TASK GOAL
Would you count the lines below that contain the string "Leave" and reply with that number only?

Records drawn from a dataset:
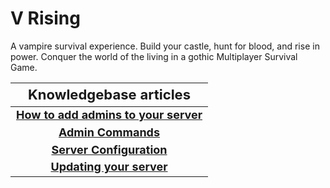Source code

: <style>
.md-typeset h1{
    font-weight: bold;
    color: white;
}
.md-typeset blockquote {
	border-left: 0.2rem solid hsl(22deg 100% 50%);
}
.md-typeset blockquote p strong em{
    color: #FF5F00;
}
thead {
    font-size:  22px;
    text-align: left;
}

tr {
	text-align: left;
}

td {
    text-align: left;
    font-size: 18px

}
</style>
# V Rising

A vampire survival experience. Build your castle, hunt for blood, and rise in power. Conquer the world of the living in a gothic Multiplayer Survival Game.

|                  **Knowledgebase articles**                               |
|:-------------------------------------------------------------------------:|
|      **[How to add admins to your server](adding-admins.md)**             |
|      **[Admin Commands](admin-commands.md)**                              |
|      **[Server Configuration](server-configuration.md)**                  |
|      **[Updating your server](update-server.md)**                         |



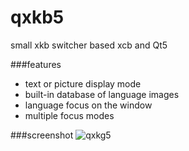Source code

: # qxkb5
small xkb switcher based xcb and Qt5  

###features
- text or picture display mode
- built-in database of language images
- language focus on the window
- multiple focus modes

###screenshot
![qxkg5](https://user-images.githubusercontent.com/8620726/153600547-b1033df9-2a63-4a2d-a5f2-7855c8b2c6db.png)  
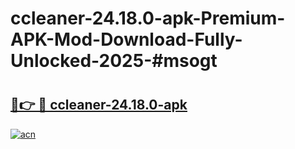 # ccleaner-24.18.0-apk-Premium-APK-Mod-Download-Fully-Unlocked-2025-#msogt

# <h2><a href="https://bedroomkl.my?title=ccleaner-24.18.0-apk&ref=1AP">🔗👉 🔴 ccleaner-24.18.0-apk</a></h2>

[![acn](https://github.com/user-attachments/assets/0f9c940e-d8b0-45ae-aac7-cd30a18b3e1c)](https://bedroomkl.my?title=ccleaner-24.18.0-apk&ref=1AP)

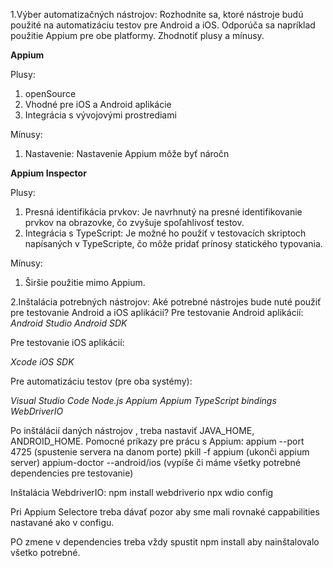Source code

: 1.Výber automatizačných nástrojov: Rozhodnite sa, ktoré nástroje budú použité na automatizáciu testov pre Android a iOS. Odporúča sa napríklad použitie Appium pre obe platformy. Zhodnotiť plusy a mínusy.

**Appium**

Plusy:
1.	openSource
2.	Vhodné pre iOS a Android aplikácie
4.	Integrácia s vývojovými prostrediami

Mínusy:
1.	Nastavenie: Nastavenie Appium môže byť náročn

**Appium Inspector**

Plusy:
1.	Presná identifikácia prvkov: Je navrhnutý na presné identifikovanie prvkov na obrazovke, čo zvyšuje spoľahlivosť testov.
2.	Integrácia s TypeScript: Je možné ho použiť v testovacích skriptoch napísaných v TypeScripte, čo môže pridať prínosy statického typovania.

Mínusy:
1.	Širšie použitie mimo Appium.

2.Inštalácia potrebných nástrojov:
Aké potrebné nástrojes bude nuté použiť pre testovanie Android a iOS aplikácií?
Pre testovanie Android aplikácií:
*Android Studio*
*Android SDK*

Pre testovanie iOS aplikácií:

*Xcode*
*iOS SDK*


Pre automatizáciu testov (pre oba systémy):

*Visual Studio Code*
*Node.js*
*Appium*
*Appium TypeScript bindings*
*WebDriverIO*



Po inštálácií daných nástrojov , treba nastaviť JAVA_HOME, ANDROID_HOME.
Pomocné príkazy pre prácu s Appium:
appium --port 4725 (spustenie servera na danom porte)
pkill -f appium (ukonči appium server)
appium-doctor --android/ios (vypíše či máme všetky potrebné dependencies pre testovanie)

Inštalácia WebdriverIO:
npm install webdriverio
npx wdio config

Pri Appium Selectore treba dávať pozor aby sme mali rovnaké cappabilities nastavané ako v configu.

PO zmene v dependencies treba vždy spustit npm install aby nainštalovalo všetko potrebné.

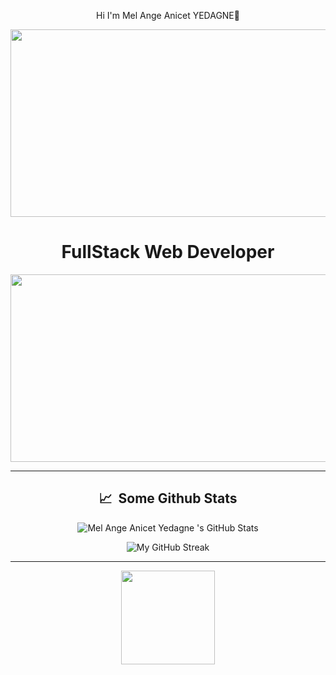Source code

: <div align="center">
  <p>Hi I'm Mel Ange Anicet YEDAGNE👋</p>
</div>

<div align="center">
  <img src="https://media.giphy.com/media/dWesBcTLavkZuG35MI/giphy.gif" width="600" height="300"/>
</div>
<div align="center">
  <h1>FullStack Web Developer</h1>
</div>
<div id="header" align="center">
  <img src="https://fiverr-res.cloudinary.com/images/q_auto,f_auto/gigs/165862108/original/01d807063755c66e73ad359fa2c8787462e938bb/code-javascript-es6-with-react-html-css-bootstrap-git.jpg" width="700" height="300"/>
</div>
<hr>

<h2 align="center">📈 &nbsp;Some Github Stats</h2>
<span align="center">

![Mel Ange Anicet Yedagne 's GitHub Stats](https://github-readme-stats.vercel.app/api?username=YedagneAnicet&show_icons=true&hide_border=true&bg_color=152238&title_color=00E6FE&icon_color=00E6FE&text_color=FFFFFF)
</span>
<span align="right">

![My GitHub Streak](https://github-readme-streak-stats.herokuapp.com?user=YedagneAnicet&hide_border=true&theme=black-ice&background=152238&stroke=00E6FE)
</span>
<hr>
<div id="header" align="center">
  <img src="https://media.giphy.com/media/M9gbBd9nbDrOTu1Mqx/giphy.gif" width="150"/>
</div>
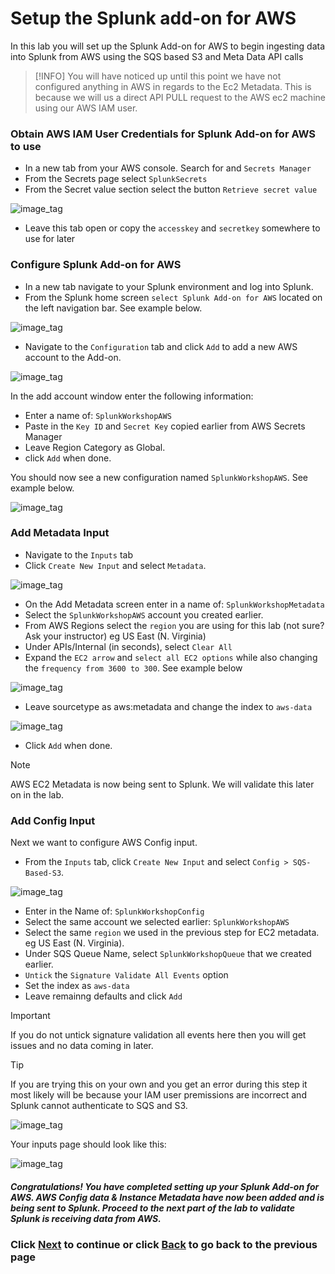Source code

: # Setup the Splunk add-on for AWS
In this lab you will set up the Splunk Add-on for AWS to begin ingesting data into Splunk from AWS using the SQS based S3 and Meta Data API calls

>[!INFO]
>You will have noticed up until this point we have not configured anything in AWS in regards to the Ec2 Metadata. This is because we will us a direct API PULL request to the AWS ec2 machine using our AWS IAM user. 

### Obtain AWS IAM User Credentials for Splunk Add-on for AWS to use
- In a new tab from your AWS console. Search for and `Secrets Manager`
- From the Secrets page select `SplunkSecrets`
- From the Secret value section select the button `Retrieve secret value`


![image_tag](/static/10_awsaddon/setup_addon/Image_10.png)

- Leave this tab open or copy the `accesskey` and `secretkey` somewhere to use for later

### Configure Splunk Add-on for AWS
- In a new tab navigate to your Splunk environment and log into Splunk.  
- From the Splunk home screen `select Splunk Add-on for AWS` located on the left navigation bar. See example below.


![image_tag](/static/10_awsaddon/setup_addon/Image_1.png)


- Navigate to the `Configuration` tab and click `Add` to add a new AWS account to the Add-on. 


![image_tag](/static/10_awsaddon/setup_addon/Image_2.png)


In the add account window enter the following information:
- Enter a name of: `SplunkWorkshopAWS`
- Paste in the `Key ID` and `Secret Key` copied earlier from AWS Secrets Manager
- Leave Region Category as Global.
- click `Add` when done.

You should now see a new configuration named `SplunkWorkshopAWS`. See example below.

![image_tag](/static/10_awsaddon/setup_addon/Image_3.png)


### Add Metadata Input
- Navigate to the `Inputs` tab 
- Click `Create New Input` and select `Metadata`. 


![image_tag](/static/10_awsaddon/setup_addon/Image_4.png)


- On the Add Metadata screen enter in a name of: `SplunkWorkshopMetadata`
- Select the `SplunkWorkshopAWS` account you created earlier.
- From AWS Regions select the `region` you are using for this lab (not sure? Ask your instructor) eg US East (N. Virginia)
- Under APIs/Internal (in seconds), select `Clear All`
- Expand the `EC2 arrow` and `select all EC2 options` while also changing the `frequency from 3600 to 300`. See example below

![image_tag](/static/10_awsaddon/setup_addon/Image_5.png) 

- Leave sourcetype as aws:metadata and change the index to `aws-data`

![image_tag](/static/10_awsaddon/setup_addon/Image_6.png)

- Click `Add` when done.

>[!NOTE]
>AWS EC2 Metadata is now being sent to Splunk. We will validate this later on in the lab.


### Add Config Input
Next we want to configure AWS Config input. 

- From the `Inputs` tab, click `Create New Input` and select `Config > SQS-Based-S3`. 


![image_tag](/static/10_awsaddon/setup_addon/Image_7.png)

- Enter in the Name of: `SplunkWorkshopConfig`
- Select the same account we selected earlier: `SplunkWorkshopAWS`
- Select the same `region` we used in the previous step for EC2 metadata. eg US East (N. Virginia). 
- Under SQS Queue Name, select `SplunkWorkshopQueue` that we created earlier. 
- `Untick` the `Signature Validate All Events` option
- Set the index as `aws-data`
- Leave remainng defaults and click `Add`

>[!IMPORTANT]
>If you do not untick signature validation all events here then you will get issues and no data coming in later. 

>[!TIP]
>If you are trying this on your own and you get an error during this step it most likely will be because your IAM user premissions are incorrect and Splunk cannot authenticate to SQS and S3.

![image_tag](/static/10_awsaddon/setup_addon/Image_8.png)

 Your inputs page should look like this:

![image_tag](/static/10_awsaddon/setup_addon/Image_9.png)

##### Congratulations! You have completed setting up your Splunk Add-on for AWS. AWS Config data & Instance Metadata have now been added and is being sent to Splunk. Proceed to the next part of the lab to validate Splunk is receiving data from AWS. 

### Click <a>[Next](/content/Lab1_awsaddon/validate_data.md)</a> to continue or click <a>[Back](/content/Lab1_awsaddon/setup_aws_s3.md) to go back to the previous page</a>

WRITTEN SOLUTION
4